Lori agarró el cerdito acuchillado y se lo arrojó a papá tan fuerte como pudo, pero estaba vacío y casi no pesaba nada. Le dio un ligero golpe en el hombro y luego rebotó y se fue al suelo. Él se agachó cuidadosamente, como si el suelo a sus pies pudiera empezar a moverse en cualquier momento, recogió nuestra hucha-cerdito saqueada y le dio la vuelta en sus manos.

—Está condenadamente claro como el agua que alguien ha destripado al viejo Oz, ¿no? —Se volvió hacia mí—. Jeannette, ¿tú sabes qué ha pasado?

De hecho, me hizo una mueca medio de sonrisa burlona. Después de la azotaina, papá se portaba de una forma más agradable conmigo, y aunque estaba planeando marcharme, podía hacerme reír cuando lo intentaba, y todavía me consideraba una aliada. Pero ahora lo único que quería era molerle la cabeza a golpes.

—Tú cogiste nuestro dinero —afirmé—. Eso es lo que ha pasado.

—Vaya, esto sí que está bien dijo papá.

Empezó a farfullar que un hombre llegaba a casa de matar al dragón, para tratar de mantener a salvo a su familia, y todo lo que quiere a cambio de sus esfuerzos y sus sacrificios es un poco de amor y de respeto, pero parecía que eso era pedir demasiado. Dijo que no había cogido nuestro dinero para Nueva York, pero que si Lori estaba tan empecinada en vivir en ese lugar inmundo, él mismo le pagaría el viaje.

Se metió la mano en el bolsillo y sacó un fajo de billetes de un dólar.
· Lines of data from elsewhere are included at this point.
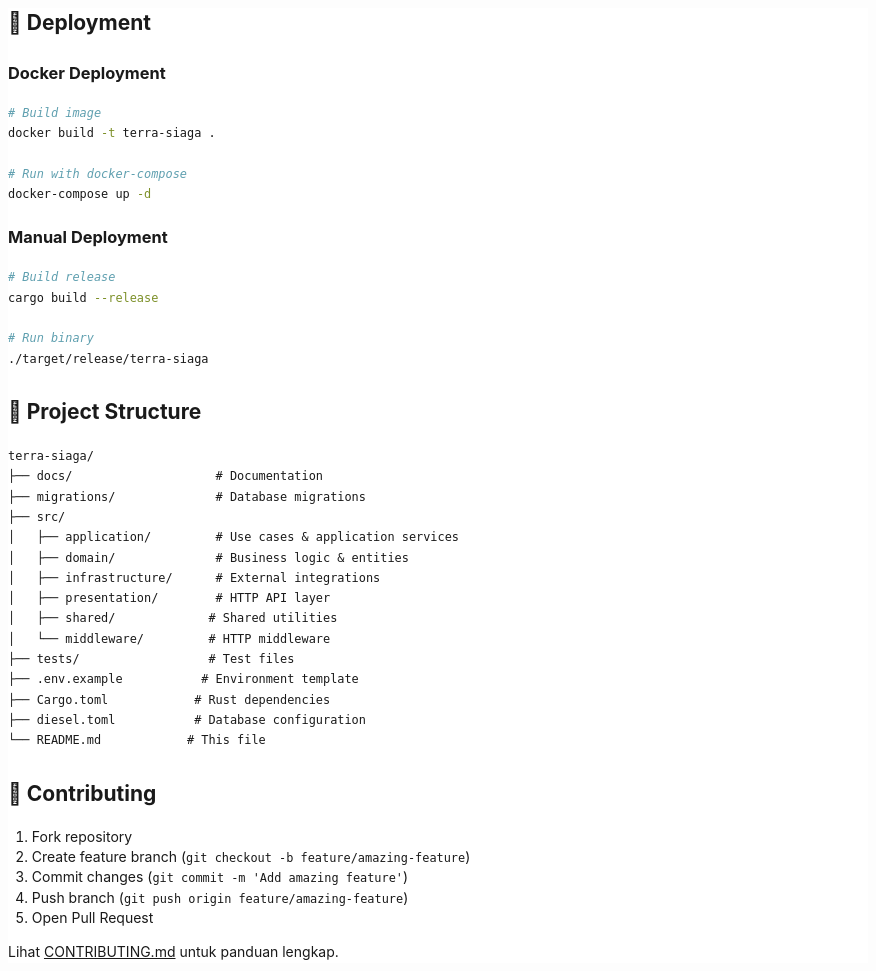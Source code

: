 ## 🚢 Deployment

### Docker Deployment

```bash
# Build image
docker build -t terra-siaga .

# Run with docker-compose
docker-compose up -d
```

### Manual Deployment

```bash
# Build release
cargo build --release

# Run binary
./target/release/terra-siaga
```

## 📁 Project Structure

```
terra-siaga/
├── docs/                    # Documentation
├── migrations/              # Database migrations
├── src/
│   ├── application/         # Use cases & application services
│   ├── domain/              # Business logic & entities
│   ├── infrastructure/      # External integrations
│   ├── presentation/        # HTTP API layer
│   ├── shared/             # Shared utilities
│   └── middleware/         # HTTP middleware
├── tests/                  # Test files
├── .env.example           # Environment template
├── Cargo.toml            # Rust dependencies
├── diesel.toml           # Database configuration
└── README.md            # This file
```

## 🤝 Contributing

1. Fork repository
2. Create feature branch (`git checkout -b feature/amazing-feature`)
3. Commit changes (`git commit -m 'Add amazing feature'`)
4. Push branch (`git push origin feature/amazing-feature`)
5. Open Pull Request

Lihat [CONTRIBUTING.md](docs/CONTRIBUTING.md) untuk panduan lengkap.
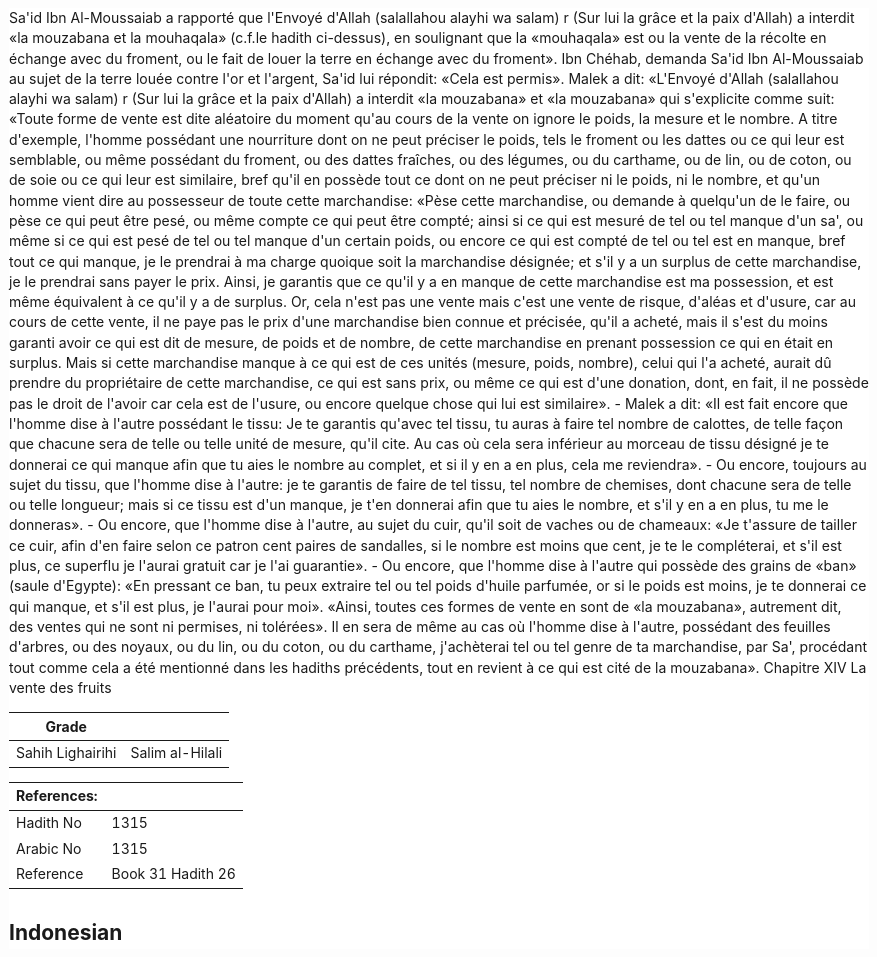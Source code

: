 Sa'id Ibn Al-Moussaiab a rapporté que l'Envoyé d'Allah (salallahou alayhi wa salam) r (Sur lui la grâce et la paix d'Allah) a interdit «la mouzabana et la mouhaqala» (c.f.le hadith ci-dessus), en soulignant que la «mouhaqala» est ou la vente de la récolte en échange avec du froment, ou le fait de louer la terre en échange avec du froment». Ibn Chéhab, demanda Sa'id Ibn Al-Moussaiab au sujet de la terre louée contre l'or et l'argent, Sa'id lui répondit: «Cela est permis». Malek a dit: «L'Envoyé d'Allah (salallahou alayhi wa salam) r (Sur lui la grâce et la paix d'Allah) a interdit «la mouzabana» et «la mouzabana» qui s'explicite comme suit: «Toute forme de vente est dite aléatoire du moment qu'au cours de la vente on ignore le poids, la mesure et le nombre. A titre d'exemple, l'homme possédant une nourriture dont on ne peut préciser le poids, tels le froment ou les dattes ou ce qui leur est semblable, ou même possédant du froment, ou des dattes fraîches, ou des légumes, ou du carthame, ou de lin, ou de coton, ou de soie ou ce qui leur est similaire, bref qu'il en possède tout ce dont on ne peut préciser ni le poids, ni le nombre, et qu'un homme vient dire au possesseur de toute cette marchandise: «Pèse cette marchandise, ou demande à quelqu'un de le faire, ou pèse ce qui peut être pesé, ou même compte ce qui peut être compté; ainsi si ce qui est mesuré de tel ou tel manque d'un sa', ou même si ce qui est pesé de tel ou tel manque d'un certain poids, ou encore ce qui est compté de tel ou tel est en manque, bref tout ce qui manque, je le prendrai à ma charge quoique soit la marchandise désignée; et s'il y a un surplus de cette marchandise, je le prendrai sans payer le prix. Ainsi, je garantis que ce qu'il y a en manque de cette marchandise est ma possession, et est même équivalent à ce qu'il y a de surplus. Or, cela n'est pas une vente mais c'est une vente de risque, d'aléas et d'usure, car au cours de cette vente, il ne paye pas le prix d'une marchandise bien connue et précisée, qu'il a acheté, mais il s'est du moins garanti avoir ce qui est dit de mesure, de poids et de nombre, de cette marchandise en prenant possession ce qui en était en surplus. Mais si cette marchandise manque à ce qui est de ces unités (mesure, poids, nombre), celui qui l'a acheté, aurait dû prendre du propriétaire de cette marchandise, ce qui est sans prix, ou même ce qui est d'une donation, dont, en fait, il ne possède pas le droit de l'avoir car cela est de l'usure, ou encore quelque chose qui lui est similaire». - Malek a dit: «Il est fait encore que l'homme dise à l'autre possédant le tissu: Je te garantis qu'avec tel tissu, tu auras à faire tel nombre de calottes, de telle façon que chacune sera de telle ou telle unité de mesure, qu'il cite. Au cas où cela sera inférieur au morceau de tissu désigné je te donnerai ce qui manque afin que tu aies le nombre au complet, et si il y en a en plus, cela me reviendra». - Ou encore, toujours au sujet du tissu, que l'homme dise à l'autre: je te garantis de faire de tel tissu, tel nombre de chemises, dont chacune sera de telle ou telle longueur; mais si ce tissu est d'un manque, je t'en donnerai afin que tu aies le nombre, et s'il y en a en plus, tu me le donneras». - Ou encore, que l'homme dise à l'autre, au sujet du cuir, qu'il soit de vaches ou de chameaux: «Je t'assure de tailler ce cuir, afin d'en faire selon ce patron cent paires de sandalles, si le nombre est moins que cent, je te le compléterai, et s'il est plus, ce superflu je l'aurai gratuit car je l'ai guarantie». - Ou encore, que l'homme dise à l'autre qui possède des grains de «ban» (saule d'Egypte): «En pressant ce ban, tu peux extraire tel ou tel poids d'huile parfumée, or si le poids est moins, je te donnerai ce qui manque, et s'il est plus, je l'aurai pour moi». «Ainsi, toutes ces formes de vente en sont de «la mouzabana», autrement dit, des ventes qui ne sont ni permises, ni tolérées». Il en sera de même au cas où l'homme dise à l'autre, possédant des feuilles d'arbres, ou des noyaux, ou du lin, ou du coton, ou du carthame, j'achèterai tel ou tel genre de ta marchandise, par Sa', procédant tout comme cela a été mentionné dans les hadiths précédents, tout en revient à ce qui est cité de la mouzabana». Chapitre XIV La vente des fruits
</div>
<div style={{backgroundColor:'#f8f9fa',padding:20, marginBottom: 10}}><table> <thead> <tr> <th>Grade</th> <th></th> </tr> </thead> <tbody> <tr><td>Sahih Lighairihi</td><td>Salim al-Hilali</td></tr></tbody></table><table> <thead> <tr> <th>References:</th> <th></th> </tr> </thead> <tbody><tr><td>Hadith No</td><td>1315</td></tr><tr><td>Arabic No</td><td>1315</td></tr><tr><td>Reference</td><td>Book 31 Hadith 26</td></tr></tbody></table></div>

## Indonesian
Nos limitamos a quedarnos mirándole, así que él dejó caer los arrugados billetes al suelo.

—Haced lo que os dé la gana —dijo.

—¿Por qué nos haces esto, papá? —pregunté—. ¿Por qué?

Su rostro se puso tenso de ira, y luego se dirigió tambaleándose hasta el sofá, mientras la ira se disipaba.

—Nunca saldré de aquí —se puso a decir Lori—. Nunca saldré de aquí.

—Sí que saldrás —repliqué—. Te lo juro. —Necesitaba firmemente que ella se fuera. Porque sabía que si Lori nunca salía de Welch, yo tampoco lo haría.

• • •

Al día siguiente volví a G. C. Murphy y me quedé mirando el estante de las huchas. Todas eran de plástico, de porcelana o de cristal, fáciles de romper. Examiné una colección de cajas de metal, con cerrojos y llaves. Los goznes eran demasiado endebles. Papá podría hacerlos saltar. Compré un monedero azul. Lo llevaba con una correa bajo mi ropa todo el tiempo. Cuando estaba demasiado lleno, ponía el dinero en un calcetín que escondía en un agujero en la pared, bajo mi litera.

Volvimos a empezar a ahorrar, pero Lori estaba muy desanimada, por lo que el dinero no aumentaba tan rápido. Una semana antes de que se terminaran las clases, solo habíamos conseguido reunir 37,20 dólares. Entonces, una de las mujeres para las que hacía de canguro, una maestra, la señora Sanders, me dijo que ella y su familia se trasladaban a su pueblo natal en Iowa y me preguntó si quería pasar el verano allí con ellos. Si iba y le ayudaba a cuidar de sus dos pequeños, me pagaría doscientos dólares al final del verano y me compraría un billete de autobús para regresar a Welch.